Okay, I haven't been on socials for months - what's The Drama actually about?
Emma (Zendaya) and Charlie (Pattinson) are on the glide path to their wedding. He's enthusiastically ticking every pre-marriage box. She's... less fussed. There's a restlessness to Emma that Zendaya plays with a subtle, simmering edge - small warning signs that become important later.
Borgli runs a classic bait-and-switch. The first act is warm and funny: Charlie workshopping his Best Man speech to make his mate cry, wondering how he can imply or allude to the fact that he and Emma have great sex, and a wedding dance lesson that goes brilliantly sideways when Emma hijacks the playlist and goes full freestyle.
The choreographer's meltdown is a highlight - played by the brilliant Celia Rowlson Hall, a real-life director and choreographer. If you haven't seen her music video for Love Takes Miles featuring indie darling Lucas Hedges, we'll wait while you fix that... She's also a fav of ours from playing the older Sophie in Charlotte Wells's gorgeous film Aftersun. But, we digress.
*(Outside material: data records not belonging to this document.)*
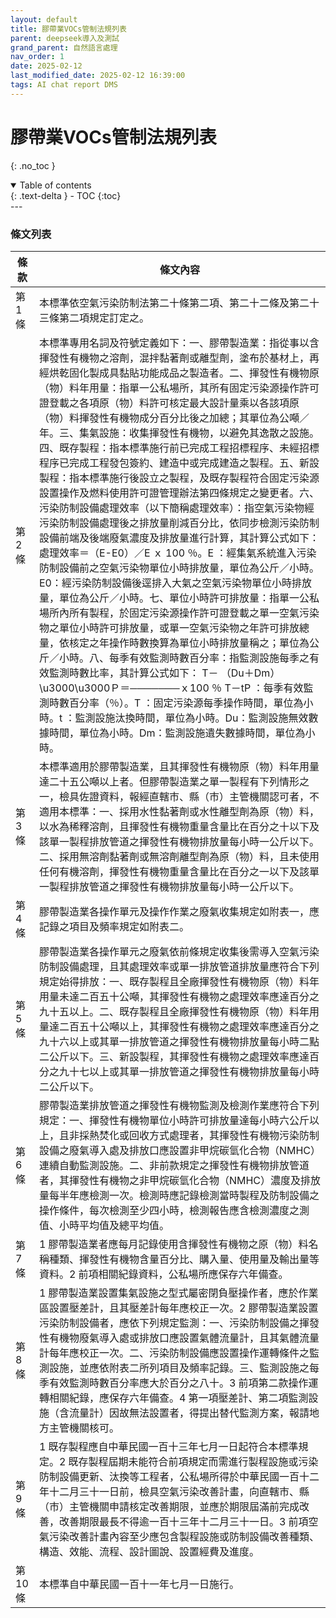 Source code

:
 ```yaml
---
layout: default
title: 膠帶業VOCs管制法規列表
parent: deepseek導入及測試
grand_parent: 自然語言處理
nav_order: 1
date: 2025-02-12
last_modified_date: 2025-02-12 16:39:00
tags: AI chat report DMS
---
```


# 膠帶業VOCs管制法規列表

{: .no_toc }

<details open markdown="block">
  <summary>
    Table of contents
  </summary>
  {: .text-delta }
- TOC
{:toc}
</details>
---

### 條文列表




| 條款       | 條文內容                                                                                                                                                                                                                                                                                                                                                                                                                                                                                                                                                                                                                                                                                                                                                                                             |
|------------|------------------------------------------------------------------------------------------------------------------------------------------------------------------------------------------------------------------------------------------------------------------------------------------------------------------------------------------------------------------------------------------------------------------------------------------------------------------------------------------------------------------------------------------------------------------------------------------------------------------------------------------------------------------------------------------------------------------------------------------------------------------------------------------------|
| 第 1 條    | 本標準依空氣污染防制法第二十條第二項、第二十二條及第二十三條第二項規定訂定之。                                                                                                                                                                                                                                                                                                                                                                                                                                                                                                                                                                                                                                                                                                                                                         |
| 第 2 條    | 本標準專用名詞及符號定義如下：一、膠帶製造業：指從事以含揮發性有機物之溶劑，混拌黏著劑或離型劑，塗布於基材上，再經烘乾固化製成具黏貼功能成品之製造者。二、揮發性有機物原（物）料年用量：指單一公私場所，其所有固定污染源操作許可證登載之各項原（物）料許可核定最大設計量乘以各該項原（物）料揮發性有機物成分百分比後之加總；其單位為公噸／年。三、集氣設施：收集揮發性有機物，以避免其逸散之設施。四、既存製程：指本標準施行前已完成工程招標程序、未經招標程序已完成工程發包簽約、建造中或完成建造之製程。五、新設製程：指本標準施行後設立之製程，及既存製程符合固定污染源設置操作及燃料使用許可證管理辦法第四條規定之變更者。六、污染防制設備處理效率（以下簡稱處理效率）：指空氣污染物經污染防制設備處理後之排放量削減百分比，依同步檢測污染防制設備前端及後端廢氣濃度及排放量進行計算，其計算公式如下：處理效率＝（E-E0）／E ｘ 100 ％。E ：經集氣系統進入污染防制設備前之空氣污染物單位小時排放量，單位為公斤／小時。E0：經污染防制設備後逕排入大氣之空氣污染物單位小時排放量，單位為公斤／小時。七、單位小時許可排放量：指單一公私場所內所有製程，於固定污染源操作許可證登載之單一空氣污染物之單位小時許可排放量，或單一空氣污染物之年許可排放總量，依核定之年操作時數換算為單位小時排放量稱之；單位為公斤／小時。八、每季有效監測時數百分率：指監測設施每季之有效監測時數比率，其計算公式如下：        T－ （Du＋Dm）\u3000\u3000Ｐ＝───────ｘ100 ％            T－tP ：每季有效監測時數百分率（％）。T ：固定污染源每季操作時間，單位為小時。t ：監測設施汰換時間，單位為小時。Du：監測設施無效數據時間，單位為小時。Dm：監測設施遺失數據時間，單位為小時。 |
| 第 3 條    | 本標準適用於膠帶製造業，且其揮發性有機物原（物）料年用量達二十五公噸以上者。但膠帶製造業之單一製程有下列情形之一，檢具佐證資料，報經直轄市、縣（市）主管機關認可者，不適用本標準：一、採用水性黏著劑或水性離型劑為原（物）料，以水為稀釋溶劑，且揮發性有機物重量含量比在百分之十以下及該單一製程排放管道之揮發性有機物排放量每小時一公斤以下。二、採用無溶劑黏著劑或無溶劑離型劑為原（物）料，且未使用任何有機溶劑，揮發性有機物重量含量比在百分之一以下及該單一製程排放管道之揮發性有機物排放量每小時一公斤以下。                                                                                                                                                                                                                          |
| 第 4 條    | 膠帶製造業各操作單元及操作作業之廢氣收集規定如附表一，應記錄之項目及頻率規定如附表二。                                                                                                                                                                                                                                                                                                                                                                                                                                                                                                                                                                                                                                                                                                                                                 |
| 第 5 條    | 膠帶製造業各操作單元之廢氣依前條規定收集後需導入空氣污染防制設備處理，且其處理效率或單一排放管道排放量應符合下列規定始得排放：一、既存製程且全廠揮發性有機物原（物）料年用量未達二百五十公噸，其揮發性有機物之處理效率應達百分之九十五以上。二、既存製程且全廠揮發性有機物原（物）料年用量達二百五十公噸以上，其揮發性有機物之處理效率應達百分之九十六以上或其單一排放管道之揮發性有機物排放量每小時二點二公斤以下。三、新設製程，其揮發性有機物之處理效率應達百分之九十七以上或其單一排放管道之揮發性有機物排放量每小時二公斤以下。                                                                                                                                                                                                          |
| 第 6 條    | 膠帶製造業排放管道之揮發性有機物監測及檢測作業應符合下列規定：一、揮發性有機物單位小時許可排放量達每小時六公斤以上，且非採熱焚化或回收方式處理者，其揮發性有機物污染防制設備之廢氣導入處及排放口應設置非甲烷碳氫化合物（NMHC）連續自動監測設施。二、非前款規定之揮發性有機物排放管道者，其揮發性有機物之非甲烷碳氫化合物（NMHC）濃度及排放量每半年應檢測一次。檢測時應記錄檢測當時製程及防制設備之操作條件，每次檢測至少四小時，檢測報告應含檢測濃度之測值、小時平均值及總平均值。                                                                                                                                                                                                                       |
| 第 7 條    | 1 膠帶製造業者應每月記錄使用含揮發性有機物之原（物）料名稱種類、揮發性有機物含量百分比、購入量、使用量及輸出量等資料。2 前項相關紀錄資料，公私場所應保存六年備查。                                                                                                                                                                                                                                                                                                                                                                                                                                                                                                                                                                                                                                    |
| 第 8 條    | 1 膠帶製造業設置集氣設施之型式屬密閉負壓操作者，應於作業區設置壓差計，且其壓差計每年應校正一次。2 膠帶製造業設置污染防制設備者，應依下列規定監測：一、污染防制設備之揮發性有機物廢氣導入處或排放口應設置氣體流量計，且其氣體流量計每年應校正一次。二、污染防制設備應設置操作運轉條件之監測設施，並應依附表二所列項目及頻率記錄。三、監測設施之每季有效監測時數百分率應大於百分之八十。3 前項第二款操作運轉相關紀錄，應保存六年備查。4 第一項壓差計、第二項監測設施（含流量計）因故無法設置者，得提出替代監測方案，報請地方主管機關核可。                                                                                                                                                                                                                   |
| 第 9 條    | 1 既存製程應自中華民國一百十三年七月一日起符合本標準規定。2 既存製程屆期未能符合前項規定而需進行製程設施或污染防制設備更新、汰換等工程者，公私場所得於中華民國一百十二年十二月三十一日前，檢具空氣污染改善計畫，向直轄市、縣（市）主管機關申請核定改善期限，並應於期限屆滿前完成改善，改善期限最長不得逾一百十三年十二月三十一日。3 前項空氣污染改善計畫內容至少應包含製程設施或防制設備改善種類、構造、效能、流程、設計圖說、設置經費及進度。                                                                                                                                                                                                 |
| 第 10 條   | 本標準自中華民國一百十一年七月一日施行。                                                                                                                                                                                                                                                                                                                                                                                                                                                                                                                                                                                                                                                                                                                                                               |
The point is, these early scenes are charming enough to make you genuinely love these two together - which is exactly the point.
Here's where the Drama starts. Have you ever wondered if people would like you if they really knew you?
The turning point arrives at a wedding food tasting. Maid of Honour Rachel (an outstanding Alana Haim) goes rogue, demanding everyone at the table confess to the worst thing they've ever done. Everyone squirms their way through some fairly minor crimes - then Emma speaks.
If you’ve ever walked away from a social situation or looked back on a particularly thorny time in your life where you weren’t quite you, then you most certainly will connect with this on some level; that bone-deep sense of wishing you could take something back, even if it’s just an utterance. The film creates that ick feeling of knowing you aren’t coming across quite right in a conversation that’s meant to bring you closer to someone but ends up doing the exact opposite.
Emma reveals that as a troubled teenager, she brought her father's shotgun to school, but chose not to use it. It's a confronting gear shift in a film that's otherwise been light on its feet, and it's a deliberate one.
But it's also where The Drama is at its most awkward; the tonal leap is jarring enough that it's easy to understand why the film has already divided audiences.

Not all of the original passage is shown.